If you read this blog regularily you've probably heard/read about the
8 fallacies of distributed computing
once or twice ... you know the assumptions architects and designers
tend to make when designing distributed systems which prove to be wrong
down the road, causing pain and havoc in the project. (indeed
my paper explaining them is the second most poplar download on my site with just about 50K downloads)
Originally
drafted in 1994 by Peter Deutsch (with one more added by James Gosling
in 1997). These fallacies still hold true today. I still see designers
make these same old mistakes in modern SOAs, RESTful designs and
whatnot - but that's not the reason for this post.
What I want to talk about is the second fallacy "Latency is zero".
The
more I think about it the more I think this fallacy should be updated
to "Latency is zero or constant" (or add another fallacy for "latency
is constant" on its own).
What's the difference?
Well,
"latency is zero" fallacy means treating remote "things" as if they are
the same as local "things". We can't do that - we need to build the API
of remote things to take the fact the information takes time to get
there into account (e.g. chatty interfaces vs. chunky interfaces).
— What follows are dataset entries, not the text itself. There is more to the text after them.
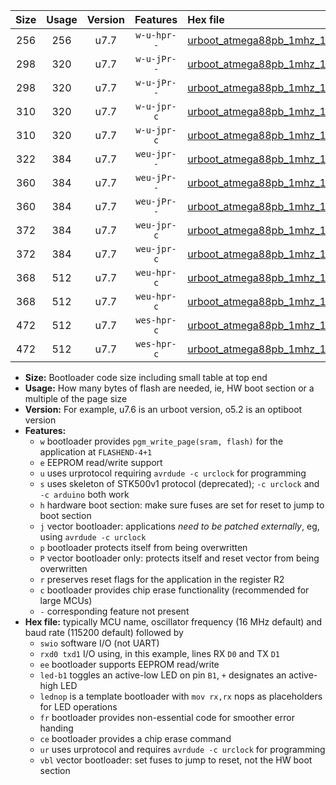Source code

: |Size|Usage|Version|Features|Hex file|
|:-:|:-:|:-:|:-:|:--|
|256|256|u7.7|`w-u-hpr--`|[urboot_atmega88pb_1mhz_19200bps_swio_rxd0_txd1_ur.hex](https://raw.githubusercontent.com/stefanrueger/urboot.hex/main/mcus/atmega88pb/fcpu_1mhz/19200_bps/urboot_atmega88pb_1mhz_19200bps_swio_rxd0_txd1_ur.hex)|
|298|320|u7.7|`w-u-jPr--`|[urboot_atmega88pb_1mhz_19200bps_swio_rxd0_txd1_led+b5_fr_ur_vbl.hex](https://raw.githubusercontent.com/stefanrueger/urboot.hex/main/mcus/atmega88pb/fcpu_1mhz/19200_bps/urboot_atmega88pb_1mhz_19200bps_swio_rxd0_txd1_led+b5_fr_ur_vbl.hex)|
|298|320|u7.7|`w-u-jPr--`|[urboot_atmega88pb_1mhz_19200bps_swio_rxd0_txd1_lednop_fr_ur_vbl.hex](https://raw.githubusercontent.com/stefanrueger/urboot.hex/main/mcus/atmega88pb/fcpu_1mhz/19200_bps/urboot_atmega88pb_1mhz_19200bps_swio_rxd0_txd1_lednop_fr_ur_vbl.hex)|
|310|320|u7.7|`w-u-jpr-c`|[urboot_atmega88pb_1mhz_19200bps_swio_rxd0_txd1_led+b5_fr_ce_ur_vbl.hex](https://raw.githubusercontent.com/stefanrueger/urboot.hex/main/mcus/atmega88pb/fcpu_1mhz/19200_bps/urboot_atmega88pb_1mhz_19200bps_swio_rxd0_txd1_led+b5_fr_ce_ur_vbl.hex)|
|310|320|u7.7|`w-u-jpr-c`|[urboot_atmega88pb_1mhz_19200bps_swio_rxd0_txd1_lednop_fr_ce_ur_vbl.hex](https://raw.githubusercontent.com/stefanrueger/urboot.hex/main/mcus/atmega88pb/fcpu_1mhz/19200_bps/urboot_atmega88pb_1mhz_19200bps_swio_rxd0_txd1_lednop_fr_ce_ur_vbl.hex)|
|322|384|u7.7|`weu-jpr--`|[urboot_atmega88pb_1mhz_19200bps_swio_rxd0_txd1_ee_ur_vbl.hex](https://raw.githubusercontent.com/stefanrueger/urboot.hex/main/mcus/atmega88pb/fcpu_1mhz/19200_bps/urboot_atmega88pb_1mhz_19200bps_swio_rxd0_txd1_ee_ur_vbl.hex)|
|360|384|u7.7|`weu-jPr--`|[urboot_atmega88pb_1mhz_19200bps_swio_rxd0_txd1_ee_led+b5_fr_ur_vbl.hex](https://raw.githubusercontent.com/stefanrueger/urboot.hex/main/mcus/atmega88pb/fcpu_1mhz/19200_bps/urboot_atmega88pb_1mhz_19200bps_swio_rxd0_txd1_ee_led+b5_fr_ur_vbl.hex)|
|360|384|u7.7|`weu-jPr--`|[urboot_atmega88pb_1mhz_19200bps_swio_rxd0_txd1_ee_lednop_fr_ur_vbl.hex](https://raw.githubusercontent.com/stefanrueger/urboot.hex/main/mcus/atmega88pb/fcpu_1mhz/19200_bps/urboot_atmega88pb_1mhz_19200bps_swio_rxd0_txd1_ee_lednop_fr_ur_vbl.hex)|
|372|384|u7.7|`weu-jpr-c`|[urboot_atmega88pb_1mhz_19200bps_swio_rxd0_txd1_ee_led+b5_fr_ce_ur_vbl.hex](https://raw.githubusercontent.com/stefanrueger/urboot.hex/main/mcus/atmega88pb/fcpu_1mhz/19200_bps/urboot_atmega88pb_1mhz_19200bps_swio_rxd0_txd1_ee_led+b5_fr_ce_ur_vbl.hex)|
|372|384|u7.7|`weu-jpr-c`|[urboot_atmega88pb_1mhz_19200bps_swio_rxd0_txd1_ee_lednop_fr_ce_ur_vbl.hex](https://raw.githubusercontent.com/stefanrueger/urboot.hex/main/mcus/atmega88pb/fcpu_1mhz/19200_bps/urboot_atmega88pb_1mhz_19200bps_swio_rxd0_txd1_ee_lednop_fr_ce_ur_vbl.hex)|
|368|512|u7.7|`weu-hpr-c`|[urboot_atmega88pb_1mhz_19200bps_swio_rxd0_txd1_ee_led+b5_fr_ce_ur.hex](https://raw.githubusercontent.com/stefanrueger/urboot.hex/main/mcus/atmega88pb/fcpu_1mhz/19200_bps/urboot_atmega88pb_1mhz_19200bps_swio_rxd0_txd1_ee_led+b5_fr_ce_ur.hex)|
|368|512|u7.7|`weu-hpr-c`|[urboot_atmega88pb_1mhz_19200bps_swio_rxd0_txd1_ee_lednop_fr_ce_ur.hex](https://raw.githubusercontent.com/stefanrueger/urboot.hex/main/mcus/atmega88pb/fcpu_1mhz/19200_bps/urboot_atmega88pb_1mhz_19200bps_swio_rxd0_txd1_ee_lednop_fr_ce_ur.hex)|
|472|512|u7.7|`wes-hpr-c`|[urboot_atmega88pb_1mhz_19200bps_swio_rxd0_txd1_ee_led+b5_fr_ce.hex](https://raw.githubusercontent.com/stefanrueger/urboot.hex/main/mcus/atmega88pb/fcpu_1mhz/19200_bps/urboot_atmega88pb_1mhz_19200bps_swio_rxd0_txd1_ee_led+b5_fr_ce.hex)|
|472|512|u7.7|`wes-hpr-c`|[urboot_atmega88pb_1mhz_19200bps_swio_rxd0_txd1_ee_lednop_fr_ce.hex](https://raw.githubusercontent.com/stefanrueger/urboot.hex/main/mcus/atmega88pb/fcpu_1mhz/19200_bps/urboot_atmega88pb_1mhz_19200bps_swio_rxd0_txd1_ee_lednop_fr_ce.hex)|

- **Size:** Bootloader code size including small table at top end
- **Usage:** How many bytes of flash are needed, ie, HW boot section or a multiple of the page size
- **Version:** For example, u7.6 is an urboot version, o5.2 is an optiboot version
- **Features:**
  + `w` bootloader provides `pgm_write_page(sram, flash)` for the application at `FLASHEND-4+1`
  + `e` EEPROM read/write support
  + `u` uses urprotocol requiring `avrdude -c urclock` for programming
  + `s` uses skeleton of STK500v1 protocol (deprecated); `-c urclock` and `-c arduino` both work
  + `h` hardware boot section: make sure fuses are set for reset to jump to boot section
  + `j` vector bootloader: applications *need to be patched externally*, eg, using `avrdude -c urclock`
  + `p` bootloader protects itself from being overwritten
  + `P` vector bootloader only: protects itself and reset vector from being overwritten
  + `r` preserves reset flags for the application in the register R2
  + `c` bootloader provides chip erase functionality (recommended for large MCUs)
  + `-` corresponding feature not present
- **Hex file:** typically MCU name, oscillator frequency (16 MHz default) and baud rate (115200 default) followed by
  + `swio` software I/O (not UART)
  + `rxd0 txd1` I/O using, in this example, lines RX `D0` and TX `D1`
  + `ee` bootloader supports EEPROM read/write
  + `led-b1` toggles an active-low LED on pin `B1`, `+` designates an active-high LED
  + `lednop` is a template bootloader with `mov rx,rx` nops as placeholders for LED operations
  + `fr` bootloader provides non-essential code for smoother error handing
  + `ce` bootloader provides a chip erase command
  + `ur` uses urprotocol and requires `avrdude -c urclock` for programming
  + `vbl` vector bootloader: set fuses to jump to reset, not the HW boot section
You
can see more on that in a post called
"Why arbitrary tier-splitting is bad" i wrote about a year ago
The
"latency is constant" fallacy means thinking that if we send several
batches of "stuff" to a remote "thing", they may arrive late but at
least they'll arrive in order. Or to move from "things" and "stuff" to
more concrete terms if you send messages over a network from one
service to another they won't necessarily arrive in order.
But wait isn't it only true for asynchronous messages? if we make
synchronous calls we don't really care about this, now do we? That's
only true if you and the service you are consuming are alone in the
world. In all other cases (i.e. most of the time) even
if you make all your calls synchronous, you can't know what other
messages (from other senders) will arrive in between your messages -
and how it will affect its state.
Unreliable latency can also mean we'll retry a message because we think
it is lost and find out that the reciever gets it multiple times later.
These are things you really have to take that into account when you make multiple related calls - like,say, in a
saga. One thing you can do to help is make messages
idempotent
(which also helps with the "network is reliable" fallacy). You can also
increase latency even more and order the messages something that
happens, for example, when streaming video or audio.
What you really need to think about is ACID 2. No, I am not talking
about the database transactions ACID but rather on another term I first
saw in "Building on Quicksand" (
paper (pdf)/
ppt)
by Pat Helland. In this paper Pat talks about some of the implications
of unreliable conditions (such as inconstant latency, failure etc.) on
fault tolerance. ACID 2 (which apparently was coined by Shel
Finkelstein) stands for Associative, Commutative, Idempotent and
Distributed. i.e. messages can be processed at least once , anywhere
(same machine or across several machines), in any order.
That's harsh but I think that If you are building distributed systems today (SOA or otherwise) you can't ignore it.